Restate, exactly and without pictures, the lines from the start of the listing below through the line holding "For (c) \(\implies\)".

-*-

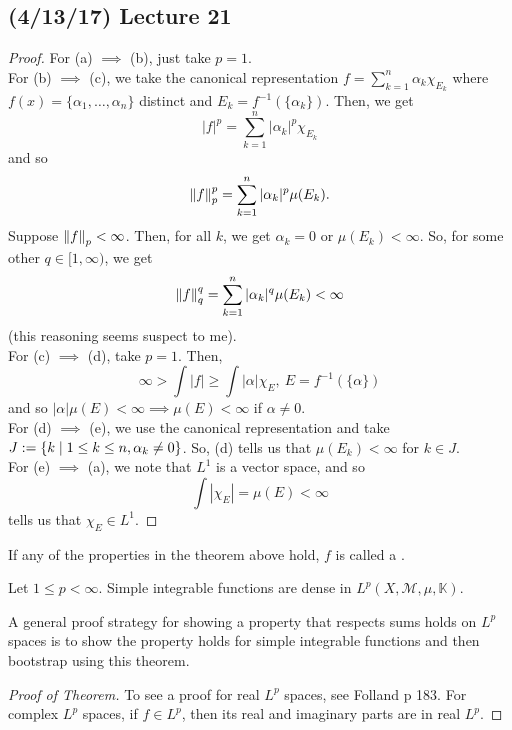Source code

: \documentclass[11pt,leqno,oneside]{amsbook}
\numberwithin{thm}{section}
\newcommand{\M}{\mathcal{M}} %
\newcommand{\K}{\mathbb{K}} %
\begin{document}
\subsection*{(4/13/17) Lecture 21}
\begin{proof}
  For (a) \(\implies\) (b), just take \(p=1\).\\

  For (b) \(\implies\) (c), we take the canonical representation \(f =
  \sum_{k=1}^n \alpha_k \chi_{E_k}\) where \(f(x) = \{\alpha_1,
  \ldots, \alpha_n\}\) distinct and \(E_k =
  f^{-1}(\{\alpha_k\})\). Then, we get \[
    |f|^p = \sum_{k=1}^n |\alpha_k|^p \chi_{E_k}
  \]
  and so \[
    \norm[f]_p^p = \sum_{k=1}^n |\alpha_k|^p \mu(E_k).
  \]
  Suppose \(\norm[f]_p < \infty\). Then, for all \(k\), we get
  \(\alpha_k = 0\) or \(\mu(E_k) < \infty\). So, for some other \(q
  \in [1,\infty)\), we get \[
    \norm[f]_q^q = \sum_{k=1}^n |\alpha_k|^q \mu(E_k) < \infty
  \]
  (this reasoning seems suspect to me). \\

  For (c) \(\implies\) (d), take \(p=1\). Then, \[
    \infty > \int |f| \geq \int |\alpha| \chi_E, \ E = f^{-1}(\{\alpha\})
  \]
  and so \(|\alpha|\mu(E) < \infty \implies \mu(E) < \infty\) if
  \(\alpha \neq 0\). \\

  For (d) \(\implies\) (e), we use the canonical representation and
  take \(J := \{k \st 1 \leq k \leq n, \alpha_k \neq 0\}\). So, (d)
  tells us that \(\mu(E_k) < \infty\) for \(k \in J\).\\

  For (e) \(\implies\) (a), we note that \(L^1\) is a vector space,
  and so \[
    \int |\chi_E| = \mu(E) < \infty
  \]
  tells us that \(\chi_E \in L^1\).
\end{proof}
\begin{defn}
  If any of the properties in the theorem above hold, \(f\) is called
  a .
\end{defn}
\begin{thm}
  Let \(1 \leq p < \infty\). Simple integrable functions are dense in \(L^p(X,\M,\mu,\K)\).
\end{thm}
\begin{rmk}
  A general proof strategy for showing a property that respects sums
  holds on \(L^p\) spaces is to show the property holds for simple
  integrable functions and then bootstrap using this theorem.
\end{rmk}
\begin{proof}[Proof of Theorem]
  To see a proof for real \(L^p\) spaces, see Folland p 183. For
  complex \(L^p\) spaces, if \(f \in L^p\), then its real and
  imaginary parts are in real \(L^p\).
\end{proof}
\end{document}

-*-

- Exercise output -
Source code

: \documentclass[11pt,leqno,oneside]{amsbook}
\numberwithin{thm}{section}
\newcommand{\M}{\mathcal{M}} %
\newcommand{\K}{\mathbb{K}} %
\begin{document}
\subsection*{(4/13/17) Lecture 21}
\begin{proof}
  For (a) \(\implies\) (b), just take \(p=1\).\\

  For (b) \(\implies\) (c), we take the canonical representation \(f =
  \sum_{k=1}^n \alpha_k \chi_{E_k}\) where \(f(x) = \{\alpha_1,
  \ldots, \alpha_n\}\) distinct and \(E_k =
  f^{-1}(\{\alpha_k\})\). Then, we get \[
    |f|^p = \sum_{k=1}^n |\alpha_k|^p \chi_{E_k}
  \]
  and so \[
    \norm[f]_p^p = \sum_{k=1}^n |\alpha_k|^p \mu(E_k).
  \]
  Suppose \(\norm[f]_p < \infty\). Then, for all \(k\), we get
  \(\alpha_k = 0\) or \(\mu(E_k) < \infty\). So, for some other \(q
  \in [1,\infty)\), we get \[
    \norm[f]_q^q = \sum_{k=1}^n |\alpha_k|^q \mu(E_k) < \infty
  \]
  (this reasoning seems suspect to me). \\

  For (c) \(\implies\) (d), take \(p=1\). Then, \[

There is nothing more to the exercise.